Une thérapie française avant de prétendre être une thérapie de couple

Mais en se préservant des pentes faciles des repentances démagogiques qui ne peuvent que provoquer les effets contraires et nourrir les extrémismes identitaires qui proposeront d’y résister par le repli sur la généalogie, le royaume d’avant, les populismes ravageurs. Le pays ne gagne rien ni avec le déni face à la France ni avec le déni au nom de la France. Des citoyens nés après les indépendances rejouent aux colonisés et d’autres nés après la colonisation sont accusés de son crime. Des jeux de rôles trop faciles.
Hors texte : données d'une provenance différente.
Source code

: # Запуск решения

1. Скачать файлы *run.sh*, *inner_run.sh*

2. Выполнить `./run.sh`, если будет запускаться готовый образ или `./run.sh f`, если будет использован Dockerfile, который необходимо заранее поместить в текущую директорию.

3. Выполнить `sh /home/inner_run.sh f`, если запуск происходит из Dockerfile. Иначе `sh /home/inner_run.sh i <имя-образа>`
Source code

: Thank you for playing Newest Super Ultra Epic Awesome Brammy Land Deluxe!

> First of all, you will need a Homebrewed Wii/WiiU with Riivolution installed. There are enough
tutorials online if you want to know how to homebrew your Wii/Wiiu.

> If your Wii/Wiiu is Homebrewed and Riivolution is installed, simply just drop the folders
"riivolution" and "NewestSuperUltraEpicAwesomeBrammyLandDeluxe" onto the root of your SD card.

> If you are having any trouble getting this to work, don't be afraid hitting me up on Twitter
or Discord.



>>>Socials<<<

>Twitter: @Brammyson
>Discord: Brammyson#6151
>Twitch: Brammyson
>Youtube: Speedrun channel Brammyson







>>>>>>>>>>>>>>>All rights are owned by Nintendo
Du coup, le rapport de Stora remis cette semaine à l’Élysée a au moins un double avantage : mettre des mots sur ce qui est possible, identifier ce qui fait mal et participer à la thérapie. Car ce rapport est une thérapie française avant de prétendre être une thérapie de couple. Il permettra à la France d’avancer. En effet, si des Français ne comprennent pas l’exigence algérienne et si des Algériens ne s’expliquent pas le refus de responsabilités chez des Français, c’est parce qu’une partie de l’Histoire n’a pas été racontée autrement que par des hurlements et des silences. Un trop-plein de mémoires « communautarisées » en France, face à un trop-plein d’histoire officielle des apparatchiks en Algérie.
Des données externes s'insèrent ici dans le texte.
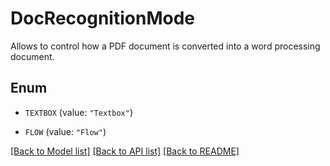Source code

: 
# DocRecognitionMode
Allows to control how a PDF document is converted into a word processing document.

## Enum


* `TEXTBOX` (value: `"Textbox"`)

* `FLOW` (value: `"Flow"`)


[[Back to Model list]](../../README.md#documentation-for-models) [[Back to API list]](../../README.md#documentation-for-api-endpoints) [[Back to README]](../../README.md)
L’intellectuel du Sud est « congelé »

« Mais qu’en-est-il du côté algérien ? » interrogèrent, de suite, les médias anglo-saxons si curieux des colonisations quand elles sont commises par d’autres. Le chroniqueur a eu du mal à expliquer sa réponse : « Rien, sinon peu de chose », répond-il depuis quelques jours. L’intellectuel du « sud » est « congelé » (c’est une expression du rapport Stora) dans la posture de la victime, du décolonisé perpétuel, par les amateurs du postcolonial en Occident et par les rentiers dans son propre pays. On tâte sa réaction comme on le fait d’un grand malade. Et s’il répond qu’il plaide pour le présent et qu’il est aussi un enfant des indépendances et pas des colonisations, c’est d’un côté la surprise en Occident qui adore l’étiquetage scientifique, et le scandale dans le pays décolonisé qui adore identifier des traîtres.

La vérité est que le rapport Stora ne fera pas bouger les lignes en Algérie, mais il permettra, brièvement, de mettre les rentiers de la décolonisation en face de leur réalité. Celles d’élites et de communautés qui ne veulent pas sortir du mythe trop parfait de leur guerre de Libération, et qui trouvent dans la position de la victime de quoi manger et s’habiller en costume de héros permanent. Il faut alors expliquer (et c’est laborieux) que les « excuses » de la France sont parfois plus utiles quand on les demande, que lorsqu’on les obtient. Et que mettre fin à la guerre des mémoires par le recours à l’histoire, ou, à l’extrême, clore le dossier par un acte de repentance ou de reconnaissance, obligera en Algérie à endosser le présent, qui est l’ennemi universel des vétérans.

Lucidité

Les fameuses « excuses » sont une exigence morale pour beaucoup d’Algériens. Leur préalable cependant fausse le récit de l’histoire et occulte le véritable récit du passé et du présent. Elles peuvent se justifier, mais c’est un préalable de mauvaise foi, sinon stérile aujourd’hui. Pour surmonter le déni des uns et la ruse politique des autres, il faut un travail d’historiens, de récit, de mots à trouver et de sortie de la mythologie d’entretien, un deuil des narcissismes collectifs. Ce qui en Algérie n’est pas encore le cas, ni en France. L’acte de lucidité sur soi et les autres menace tant de royaumes de vétérans.

Ce n’est pas pour rien que la haine de la France perçue comme puissance coloniale éternelle, est encore plus forte chez les plus jeunes.

On comprend qu’en Algérie les décolonisateurs en chefs entretiennent cette mémoire faussée et les islamistes on fait l’épopée d’une guerre sainte pour recruter les plus jeunes. Les contraindre à la paix ou au dépassement, c’est les obliger au pire sort, celui de chômeurs idéologiques. Et ce n’est pas pour rien que la haine de la France, perçue comme puissance coloniale éternelle, est encore plus forte chez les plus jeunes. Ils n’ont rien d’autre à vivre que le passé et la Stora Story les appauvrit encore plus.

Étrangement, régler la question de la mémoire entre l’Algérie et la France est une question de primauté de la République sur le repli en France, et une question de démocratie en Algérie. Pour le premier pays, c’est une urgence pour parer aux menaces des dislocations et pour construire une identité riche. Pour le second, la mémoire ne sera transformée en histoire que lorsque la génération des décolonisateurs acceptera la pluralité, la démocratie, la transition et la vérité sur le passé, c’est-à-dire la fin du mythe. « La réalité est toujours anachronique », écrivait Borgès. Elle l’est encore plus dans les pays nés de la décolonisation.